1. As you guys pointed out, once it goes -ve and gets converted to unsigned, all hell breaks loose.
2. For the record, the patch we did was to break out of the loop by detecting when offset > max_len. Like I mentioned above, it is ok for the last bit of data to be truncated for our purposes.
3. As you guys pointed out, _snprintf() for VC++ returns a negative value if the buffer is not big enough, whereas ANSI says that if the output was truncated then the return value is the number of characters (not including the trailing '\0') which would have been written to the final string if enough space had been available. This is why some people implement their own version of snprintf for portability (e.g. Apache Portable Library with apr_snprintf).
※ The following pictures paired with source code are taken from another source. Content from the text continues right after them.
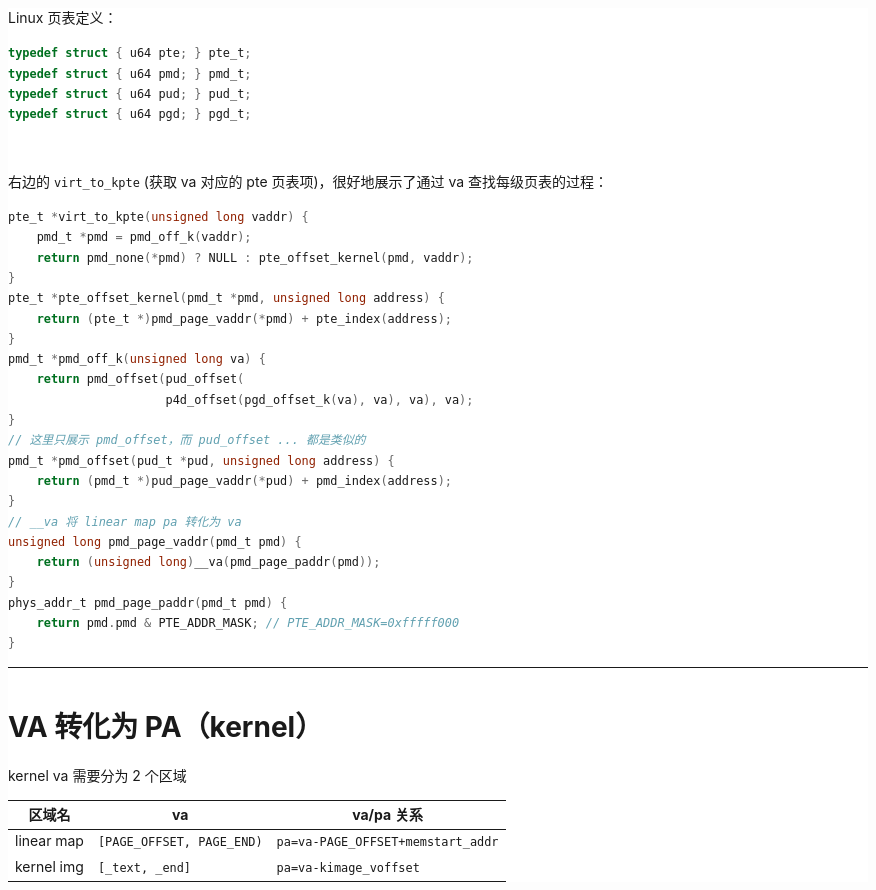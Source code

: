 Linux 页表定义：

```c
typedef struct { u64 pte; } pte_t;
typedef struct { u64 pmd; } pmd_t;
typedef struct { u64 pud; } pud_t;
typedef struct { u64 pgd; } pgd_t;
```

<br>

右边的 `virt_to_kpte` (获取 va 对应的 pte 页表项)，很好地展示了通过 va 查找每级页表的过程：

</div>

<div class="col-span-2">

```c
pte_t *virt_to_kpte(unsigned long vaddr) {
    pmd_t *pmd = pmd_off_k(vaddr);
    return pmd_none(*pmd) ? NULL : pte_offset_kernel(pmd, vaddr);
}
pte_t *pte_offset_kernel(pmd_t *pmd, unsigned long address) {
    return (pte_t *)pmd_page_vaddr(*pmd) + pte_index(address);
}
pmd_t *pmd_off_k(unsigned long va) {
    return pmd_offset(pud_offset(
                      p4d_offset(pgd_offset_k(va), va), va), va);
}
// 这里只展示 pmd_offset，而 pud_offset ... 都是类似的
pmd_t *pmd_offset(pud_t *pud, unsigned long address) {
    return (pmd_t *)pud_page_vaddr(*pud) + pmd_index(address);
}
// __va 将 linear map pa 转化为 va
unsigned long pmd_page_vaddr(pmd_t pmd) {
    return (unsigned long)__va(pmd_page_paddr(pmd));
}
phys_addr_t pmd_page_paddr(pmd_t pmd) {
    return pmd.pmd & PTE_ADDR_MASK; // PTE_ADDR_MASK=0xfffff000
}
```

</div>

</div>

---

# VA 转化为 PA（kernel）

kernel va 需要分为 2 个区域

| 区域名     | va                        | va/pa 关系                        |
| ---        | ---                       | ---                               |
| linear map | `[PAGE_OFFSET, PAGE_END)` | `pa=va-PAGE_OFFSET+memstart_addr` |
| kernel img | `[_text, _end]`           | `pa=va-kimage_voffset`            |
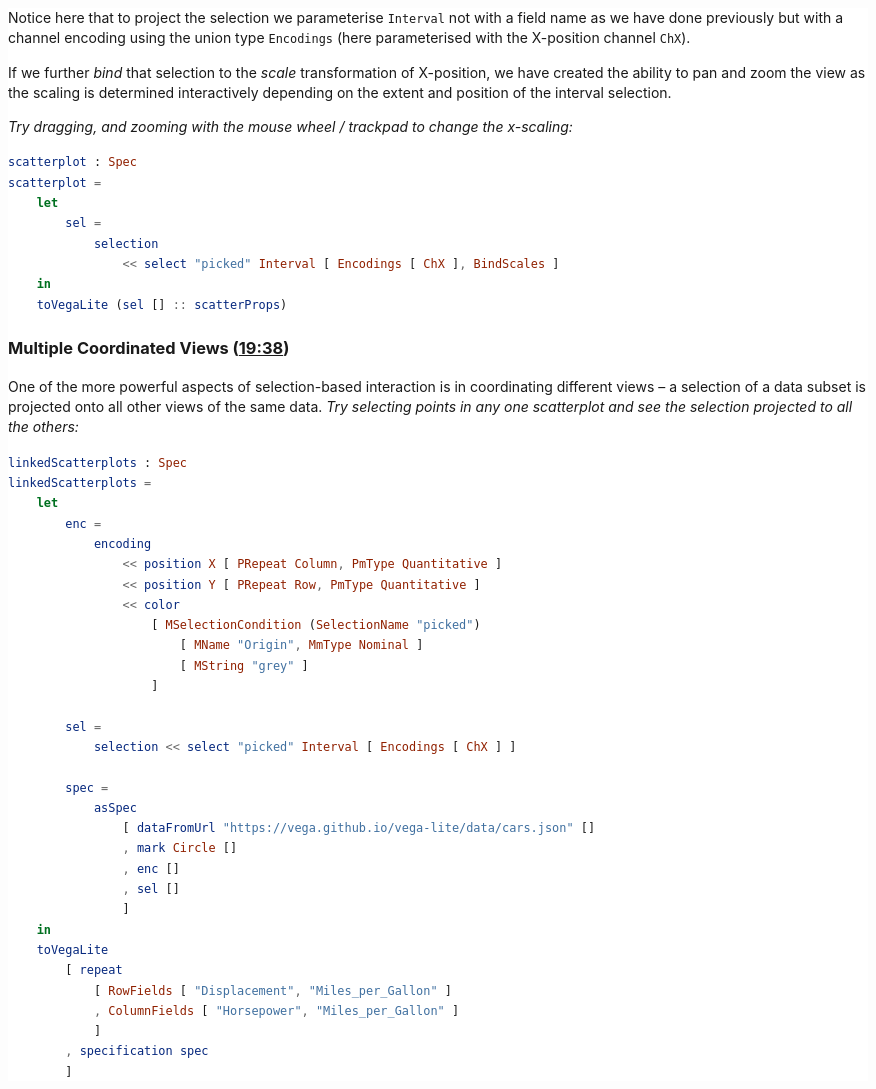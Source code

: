 Notice here that to project the selection we parameterise `Interval` not with a field name as we have done previously but with a channel encoding using the union type `Encodings` (here parameterised with the X-position channel `ChX`).

If we further _bind_ that selection to the _scale_ transformation of X-position, we have created the ability to pan and zoom the view as the scaling is determined interactively depending on the extent and position of the interval selection.

_Try dragging, and zooming with the mouse wheel / trackpad to change the x-scaling:_

```elm {v l s interactive}
scatterplot : Spec
scatterplot =
    let
        sel =
            selection
                << select "picked" Interval [ Encodings [ ChX ], BindScales ]
    in
    toVegaLite (sel [] :: scatterProps)
```

### Multiple Coordinated Views ([19:38](https://youtu.be/9uaHRWj04D4?t=19m38s))

One of the more powerful aspects of selection-based interaction is in coordinating different views – a selection of a data subset is projected onto all other views of the same data. _Try selecting points in any one scatterplot and see the selection projected to all the others:_

```elm {v l s interactive}
linkedScatterplots : Spec
linkedScatterplots =
    let
        enc =
            encoding
                << position X [ PRepeat Column, PmType Quantitative ]
                << position Y [ PRepeat Row, PmType Quantitative ]
                << color
                    [ MSelectionCondition (SelectionName "picked")
                        [ MName "Origin", MmType Nominal ]
                        [ MString "grey" ]
                    ]

        sel =
            selection << select "picked" Interval [ Encodings [ ChX ] ]

        spec =
            asSpec
                [ dataFromUrl "https://vega.github.io/vega-lite/data/cars.json" []
                , mark Circle []
                , enc []
                , sel []
                ]
    in
    toVegaLite
        [ repeat
            [ RowFields [ "Displacement", "Miles_per_Gallon" ]
            , ColumnFields [ "Horsepower", "Miles_per_Gallon" ]
            ]
        , specification spec
        ]
```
BTW a small issue that no one has pointed out yet -- some compilers/libraries (e.g. some old versions of glibc, libdb (from Sleepycat) and Solaris libc) implement snprintf() very badly. They would disregard the size parameter and simply call sprintf() !!! It didn't apply to our particular situation, but I thought I should throw out a warning to anyone reading this to watch out for those ancient libcs floating around.

Anyway, I hope you guys had fun solving this puzzle! I can tell you my weekend wasn't very pleasant though, what with answering all those calls due to this darn bug.

Last edited by Scorpions4ever : May 6th, 2008 at 12:32 AM.